13. The complexity of the technical issues in these proceedings should be level 2-3. [I interpose to explain that the level varies between 1 at the simplest and 5 at the most complex].
14. The parties are at liberty to apply on two days notice for further directions and attendance."
"The principles upon which the court acts in exercising that power -- that is, the power under part 3.1 sub-rule 7 of the Civil Procedure Rules to reconsider an order -- are conveniently set out in a summary of the decision of Patten J in Lloyds Investments (Scandinavia) Ltd v Ager-Hanssen [2003] EWHC 1740, as approved by the Court of Appeal in Collier v Williams [2006] EWCA Civ 20. In the light of the decision of the Court of Appeal in Collier v Williams, the only circumstances in which the court should exercise the power to vary is where there has been some material change of circumstances or where the judge who made the earlier order was misled in some way, whether innocently or otherwise, as to the correct factual position before him. It is not suggested in the present case that Floyd J was misled, so the application is based on a material change of circumstances."
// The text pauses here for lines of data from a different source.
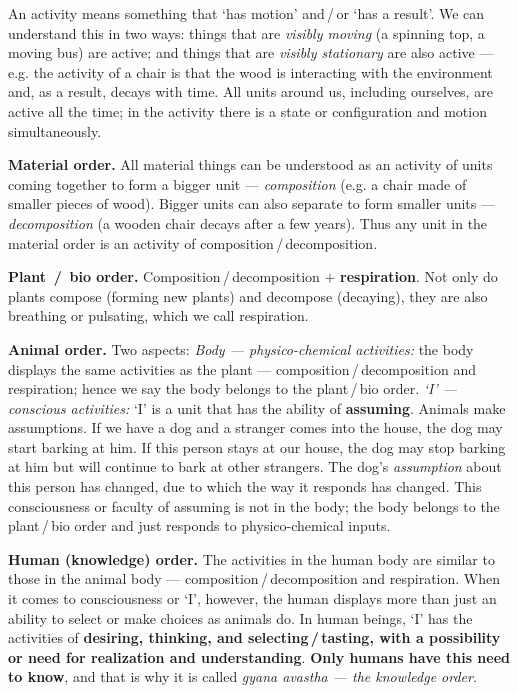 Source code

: 
\ans An activity means something that `has motion' and\,/\,or `has a result'.
We can understand this in two ways: things that are \emph{visibly moving} (a
spinning top, a moving bus) are active; and things that are \emph{visibly
stationary} are also active --- e.g. the activity of a chair is that the wood
is interacting with the environment and, as a result, decays with time. All
units around us, including ourselves, are active all the time; in the activity
there is a state or configuration and motion simultaneously.

\begin{abul}
\item \textbf{Material order.} All material things can be understood as an
      activity of units coming together to form a bigger unit ---
      \emph{composition} (e.g. a chair made of smaller pieces of wood). Bigger
      units can also separate to form smaller units --- \emph{decomposition}
      (a wooden chair decays after a few years). Thus any unit in the material
      order is an activity of composition\,/\,decomposition.
\item \textbf{Plant \,/\, bio order.} Composition\,/\,decomposition $+$
      \textbf{respiration}. Not only do plants compose (forming new plants)
      and decompose (decaying), they are also breathing or pulsating, which we
      call respiration.
\item \textbf{Animal order.} Two aspects:
      \emph{Body --- physico-chemical activities:} the body displays the same
      activities as the plant --- composition\,/\,decomposition and
      respiration; hence we say the body belongs to the plant\,/\,bio order.
      \emph{`I' --- conscious activities:} `I' is a unit that has the ability
      of \textbf{assuming}. Animals make assumptions. If we have a dog and a
      stranger comes into the house, the dog may start barking at him. If this
      person stays at our house, the dog may stop barking at him but will
      continue to bark at other strangers. The dog's \emph{assumption} about
      this person has changed, due to which the way it responds has changed.
      This consciousness or faculty of assuming is not in the body; the body
      belongs to the plant\,/\,bio order and just responds to physico-chemical
      inputs.
\item \textbf{Human (knowledge) order.} The activities in the human body are
      similar to those in the animal body --- composition\,/\,decomposition
      and respiration. When it comes to consciousness or `I', however, the
      human displays more than just an ability to select or make choices as
      animals do. In human beings, `I' has the activities of \textbf{desiring,
      thinking, and selecting\,/\,tasting, with a possibility or need for
      realization and understanding}. \textbf{Only humans have this need to
      know}, and that is why it is called \emph{gyana avastha --- the
      knowledge order}.
\end{abul}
"The factual circumstances surrounding the proposed entry of Gore into the market for licensing its technology for the manufacture of footwear have not, in my judgment, changed at all. What has changed is Gore's appreciation of the effect of what it agreed on the attitude of its licensees towards committing themselves to take up the licenses. That, to my mind, is not a change of circumstances at all. It is simply a change of perception of the significance of those circumstances."
"We have had discussions about 'consent orders'. It should be clearly understood by the profession that when an order is expressly made 'by consent' it is ambiguous. There are two meanings to the words 'by consent'…one meaning is this: the words 'by consent' may evidence a real contract between the parties. In such a case, the court will only interfere with such an order on the same grounds as it would with any other contract. The other meaning is this: the words 'by consent' may mean the parties hereto not objecting. In such a case, there is no real contract between the parties. The order can be altered or varied by the court in the same circumstances as any other order that is made by the court without the consent of the parties. In every case it is necessary to discover which meaning is used. Does the order evidence a real contract between the parties or does it only evidence an order made without objection?"
"…it seems to me that, for the High Court to revisit
one of its earlier orders, the Applicant must either show some material change of circumstances or that the judge who made the earlier order was misled in some way, whether innocently or otherwise, as to the correct factual position before him. The latter type of case would include, for example, a case of material non-disclosure on an application for an injunction. If all that is sought is a reconsideration of the order on the basis of the same material, then that can only be done, in my judgment, in the context of an appeal. Similarly it is not, I think, open to a party to the earlier application to seek in effect to re-argue that application by relying on submissions and evidence which were available to him at the time of the earlier hearing, but which, for whatever reason, he or his legal representatives chose not to employ."
(Geox understandably rely on that last sentence). However, the whole passage is introduced by the words:
"Although this is not intended to be an exhaustive definition of the circumstances in which the power under CPR 3.1(7) is exercised."
Furthermore, later in the same judgment, at paragraph 120, the Court of Appeal said this:
"In short, therefore, the jurisdiction to vary or revoke an order under CPR 3.1(7) should not normally be exercised unless the applicant is able to place material before the court, whether in the form of evidence or argument, which was not placed before the court on the earlier occasion" (emphasis supplied).
In this connection, the evidence as to the position of the licensees and the prejudice to Gore, in terms of being able to market its product in spring/summer 2009, was not before the court at the time of the consent order being made.
"It is, of course, to be noticed that the order in the present case is an order made by consent in the ordinary way. That, in my judgment, would impose a higher hurdle on a party that seeks to have it varied; but as Lindsey J pointed out in Russell Cooke v Prentis [2002] EWCA 1435, where an order contains liberty to apply, it itself contemplates that a further application may have to be made."
"I must, I think, also bear in mind the impact of the variation which I am asked to make. The impact of the variation is potentially to displace other litigants from their position in the queue of cases waiting to be heard. I of course appreciate that there are commercial consequences for the claimant in this case but every party who brings his claim before the court has serious commercial consequences at stake. Each are entitled to their place in the queue and there must be very cogent reasons indeed for giving preference to one litigant over all the others who are waiting for their cases to be heard. The fact that the parties have been offered a trial date in January 2009 shows what is the current state of the list in the ordinary court. Accelerating the trial of this action is likely to delay others' trials which in the ordinary course would come on earlier. I am not satisfied that this would have been an appropriate case to displace other litigants waiting to have their cases being heard given the current state of the lists of this division."
Lord Justice Rix:
Order: Application granted; appeal allowed.